The task ▸ Please write out each entry that follows, keeping it exactly the same.

--- START ---

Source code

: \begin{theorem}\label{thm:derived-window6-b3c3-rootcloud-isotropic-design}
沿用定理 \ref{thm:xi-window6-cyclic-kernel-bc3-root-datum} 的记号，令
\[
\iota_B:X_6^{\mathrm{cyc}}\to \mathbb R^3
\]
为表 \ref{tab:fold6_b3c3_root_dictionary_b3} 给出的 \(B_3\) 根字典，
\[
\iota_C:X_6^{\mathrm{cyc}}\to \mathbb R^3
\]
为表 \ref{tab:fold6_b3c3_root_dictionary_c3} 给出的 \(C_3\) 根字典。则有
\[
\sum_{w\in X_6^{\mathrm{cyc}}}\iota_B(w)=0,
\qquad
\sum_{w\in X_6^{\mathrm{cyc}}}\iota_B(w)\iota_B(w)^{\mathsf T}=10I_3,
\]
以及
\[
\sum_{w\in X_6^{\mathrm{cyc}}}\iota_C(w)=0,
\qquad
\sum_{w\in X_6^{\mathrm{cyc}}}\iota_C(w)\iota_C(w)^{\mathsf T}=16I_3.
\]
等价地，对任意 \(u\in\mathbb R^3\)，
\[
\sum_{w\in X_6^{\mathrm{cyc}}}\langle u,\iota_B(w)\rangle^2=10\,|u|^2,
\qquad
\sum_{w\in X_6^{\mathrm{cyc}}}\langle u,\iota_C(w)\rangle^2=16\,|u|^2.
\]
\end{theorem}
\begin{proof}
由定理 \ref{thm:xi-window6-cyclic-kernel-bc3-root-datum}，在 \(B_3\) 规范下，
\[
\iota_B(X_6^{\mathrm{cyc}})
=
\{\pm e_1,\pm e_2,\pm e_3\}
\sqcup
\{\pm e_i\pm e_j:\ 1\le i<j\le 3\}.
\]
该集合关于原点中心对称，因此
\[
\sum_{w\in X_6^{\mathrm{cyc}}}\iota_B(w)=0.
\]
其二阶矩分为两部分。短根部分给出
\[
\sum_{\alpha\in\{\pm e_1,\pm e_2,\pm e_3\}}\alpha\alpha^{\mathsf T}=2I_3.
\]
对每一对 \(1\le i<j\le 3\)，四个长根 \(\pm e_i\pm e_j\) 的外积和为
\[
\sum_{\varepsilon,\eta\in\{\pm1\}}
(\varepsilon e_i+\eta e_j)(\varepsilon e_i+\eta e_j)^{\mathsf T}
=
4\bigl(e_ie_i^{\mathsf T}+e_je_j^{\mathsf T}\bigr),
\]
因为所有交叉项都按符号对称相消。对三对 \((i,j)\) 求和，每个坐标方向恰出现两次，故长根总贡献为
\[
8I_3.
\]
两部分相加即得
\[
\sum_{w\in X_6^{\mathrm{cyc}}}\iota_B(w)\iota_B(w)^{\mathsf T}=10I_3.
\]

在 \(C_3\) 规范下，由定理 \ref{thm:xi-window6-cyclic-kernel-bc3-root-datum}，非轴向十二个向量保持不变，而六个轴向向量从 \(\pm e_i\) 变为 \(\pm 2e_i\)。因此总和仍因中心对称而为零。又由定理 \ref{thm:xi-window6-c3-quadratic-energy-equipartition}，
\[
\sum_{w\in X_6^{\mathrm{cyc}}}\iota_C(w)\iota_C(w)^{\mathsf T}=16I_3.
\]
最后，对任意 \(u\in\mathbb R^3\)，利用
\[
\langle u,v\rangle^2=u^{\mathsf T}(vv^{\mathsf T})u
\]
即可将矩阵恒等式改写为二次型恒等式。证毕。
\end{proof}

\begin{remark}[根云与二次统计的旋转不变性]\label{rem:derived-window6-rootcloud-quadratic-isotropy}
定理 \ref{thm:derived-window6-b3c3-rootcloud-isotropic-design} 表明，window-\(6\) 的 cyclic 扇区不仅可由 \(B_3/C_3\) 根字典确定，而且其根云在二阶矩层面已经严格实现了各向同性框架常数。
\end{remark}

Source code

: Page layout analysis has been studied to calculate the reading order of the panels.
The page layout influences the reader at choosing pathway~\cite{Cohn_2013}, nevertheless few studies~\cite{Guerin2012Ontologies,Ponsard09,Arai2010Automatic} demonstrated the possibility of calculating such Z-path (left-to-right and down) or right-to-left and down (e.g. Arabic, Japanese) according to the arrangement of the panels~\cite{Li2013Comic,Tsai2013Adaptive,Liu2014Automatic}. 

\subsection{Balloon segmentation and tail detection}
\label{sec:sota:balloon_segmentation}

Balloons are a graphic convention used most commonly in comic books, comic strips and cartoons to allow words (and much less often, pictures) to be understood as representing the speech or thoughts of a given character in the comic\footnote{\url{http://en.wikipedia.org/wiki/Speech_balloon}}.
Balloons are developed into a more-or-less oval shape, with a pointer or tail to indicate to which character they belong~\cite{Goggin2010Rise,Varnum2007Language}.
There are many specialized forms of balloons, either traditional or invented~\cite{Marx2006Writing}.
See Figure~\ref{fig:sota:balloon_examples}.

--- END ---

Result of this task ▸
Source code

: \begin{theorem}\label{thm:derived-window6-b3c3-rootcloud-isotropic-design}
沿用定理 \ref{thm:xi-window6-cyclic-kernel-bc3-root-datum} 的记号，令
\[
\iota_B:X_6^{\mathrm{cyc}}\to \mathbb R^3
\]
为表 \ref{tab:fold6_b3c3_root_dictionary_b3} 给出的 \(B_3\) 根字典，
\[
\iota_C:X_6^{\mathrm{cyc}}\to \mathbb R^3
\]
为表 \ref{tab:fold6_b3c3_root_dictionary_c3} 给出的 \(C_3\) 根字典。则有
\[
\sum_{w\in X_6^{\mathrm{cyc}}}\iota_B(w)=0,
\qquad
\sum_{w\in X_6^{\mathrm{cyc}}}\iota_B(w)\iota_B(w)^{\mathsf T}=10I_3,
\]
以及
\[
\sum_{w\in X_6^{\mathrm{cyc}}}\iota_C(w)=0,
\qquad
\sum_{w\in X_6^{\mathrm{cyc}}}\iota_C(w)\iota_C(w)^{\mathsf T}=16I_3.
\]
等价地，对任意 \(u\in\mathbb R^3\)，
\[
\sum_{w\in X_6^{\mathrm{cyc}}}\langle u,\iota_B(w)\rangle^2=10\,|u|^2,
\qquad
\sum_{w\in X_6^{\mathrm{cyc}}}\langle u,\iota_C(w)\rangle^2=16\,|u|^2.
\]
\end{theorem}
\begin{proof}
由定理 \ref{thm:xi-window6-cyclic-kernel-bc3-root-datum}，在 \(B_3\) 规范下，
\[
\iota_B(X_6^{\mathrm{cyc}})
=
\{\pm e_1,\pm e_2,\pm e_3\}
\sqcup
\{\pm e_i\pm e_j:\ 1\le i<j\le 3\}.
\]
该集合关于原点中心对称，因此
\[
\sum_{w\in X_6^{\mathrm{cyc}}}\iota_B(w)=0.
\]
其二阶矩分为两部分。短根部分给出
\[
\sum_{\alpha\in\{\pm e_1,\pm e_2,\pm e_3\}}\alpha\alpha^{\mathsf T}=2I_3.
\]
对每一对 \(1\le i<j\le 3\)，四个长根 \(\pm e_i\pm e_j\) 的外积和为
\[
\sum_{\varepsilon,\eta\in\{\pm1\}}
(\varepsilon e_i+\eta e_j)(\varepsilon e_i+\eta e_j)^{\mathsf T}
=
4\bigl(e_ie_i^{\mathsf T}+e_je_j^{\mathsf T}\bigr),
\]
因为所有交叉项都按符号对称相消。对三对 \((i,j)\) 求和，每个坐标方向恰出现两次，故长根总贡献为
\[
8I_3.
\]
两部分相加即得
\[
\sum_{w\in X_6^{\mathrm{cyc}}}\iota_B(w)\iota_B(w)^{\mathsf T}=10I_3.
\]

在 \(C_3\) 规范下，由定理 \ref{thm:xi-window6-cyclic-kernel-bc3-root-datum}，非轴向十二个向量保持不变，而六个轴向向量从 \(\pm e_i\) 变为 \(\pm 2e_i\)。因此总和仍因中心对称而为零。又由定理 \ref{thm:xi-window6-c3-quadratic-energy-equipartition}，
\[
\sum_{w\in X_6^{\mathrm{cyc}}}\iota_C(w)\iota_C(w)^{\mathsf T}=16I_3.
\]
最后，对任意 \(u\in\mathbb R^3\)，利用
\[
\langle u,v\rangle^2=u^{\mathsf T}(vv^{\mathsf T})u
\]
即可将矩阵恒等式改写为二次型恒等式。证毕。
\end{proof}

\begin{remark}[根云与二次统计的旋转不变性]\label{rem:derived-window6-rootcloud-quadratic-isotropy}
定理 \ref{thm:derived-window6-b3c3-rootcloud-isotropic-design} 表明，window-\(6\) 的 cyclic 扇区不仅可由 \(B_3/C_3\) 根字典确定，而且其根云在二阶矩层面已经严格实现了各向同性框架常数。
\end{remark}

Source code

: Page layout analysis has been studied to calculate the reading order of the panels.
The page layout influences the reader at choosing pathway~\cite{Cohn_2013}, nevertheless few studies~\cite{Guerin2012Ontologies,Ponsard09,Arai2010Automatic} demonstrated the possibility of calculating such Z-path (left-to-right and down) or right-to-left and down (e.g. Arabic, Japanese) according to the arrangement of the panels~\cite{Li2013Comic,Tsai2013Adaptive,Liu2014Automatic}. 

\subsection{Balloon segmentation and tail detection}
\label{sec:sota:balloon_segmentation}

Balloons are a graphic convention used most commonly in comic books, comic strips and cartoons to allow words (and much less often, pictures) to be understood as representing the speech or thoughts of a given character in the comic\footnote{\url{http://en.wikipedia.org/wiki/Speech_balloon}}.
Balloons are developed into a more-or-less oval shape, with a pointer or tail to indicate to which character they belong~\cite{Goggin2010Rise,Varnum2007Language}.
There are many specialized forms of balloons, either traditional or invented~\cite{Marx2006Writing}.
See Figure~\ref{fig:sota:balloon_examples}.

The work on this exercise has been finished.